**RECORDS SHOWN**

━━━━━━━━━━

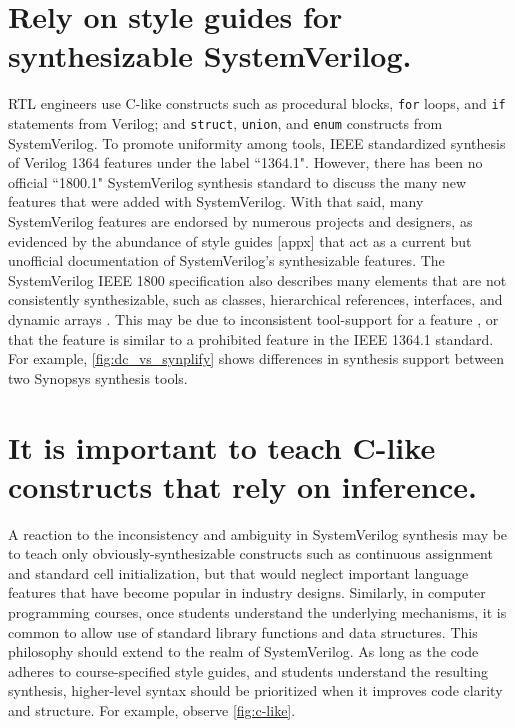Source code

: \FloatBarrier

\section{Rely on style guides for synthesizable SystemVerilog.}



RTL engineers use C-like constructs such as procedural blocks, \texttt{for} loops, and \texttt{if} statements from Verilog; and \texttt{struct}, \texttt{union}, and \texttt{enum} constructs from SystemVerilog. To promote uniformity among tools, IEEE standardized synthesis of Verilog 1364 features under the label ``1364.1". However, there has been no official ``1800.1" SystemVerilog synthesis standard to discuss the many new features that were added with SystemVerilog. With that said, many SystemVerilog features are endorsed by numerous projects and designers, as evidenced by the abundance of style guides [appx] that act as a current but unofficial documentation of SystemVerilog's synthesizable features. The SystemVerilog IEEE 1800 specification also describes many elements that are not consistently synthesizable, such as classes, hierarchical references, interfaces, and dynamic arrays \cite{1800-2017, sutherland}. This may be due to inconsistent tool-support for a feature \cite{svtests}, or that the feature is similar to a prohibited feature in the IEEE 1364.1 standard. For example, \autoref{fig:dc_vs_synplify} shows differences in synthesis support between two Synopsys synthesis tools.

\FloatBarrier

\section{It is important to teach C-like constructs that rely on inference.}



A reaction to the inconsistency and ambiguity in SystemVerilog synthesis may be to teach only obviously-synthesizable constructs such as continuous assignment and standard cell initialization, but that would neglect important language features that have become popular in industry designs. Similarly, in computer programming courses, once students understand the underlying mechanisms, it is common to allow use of standard library functions and data structures. This philosophy should extend to the realm of SystemVerilog. As long as the code adheres to course-specified style guides, and students understand the resulting synthesis, higher-level syntax should be prioritized when it improves code clarity and structure. For example, observe \autoref{fig:c-like}.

━━━━━━━━━━

**WHAT YOU SHOULD DO**
With the pictures left out, restate word for word every line of the data above, from the first down to the line that contains "on style guides".

**RESPONSE AREA**
Source code

: \FloatBarrier

\section{Rely on style guides for synthesizable SystemVerilog.}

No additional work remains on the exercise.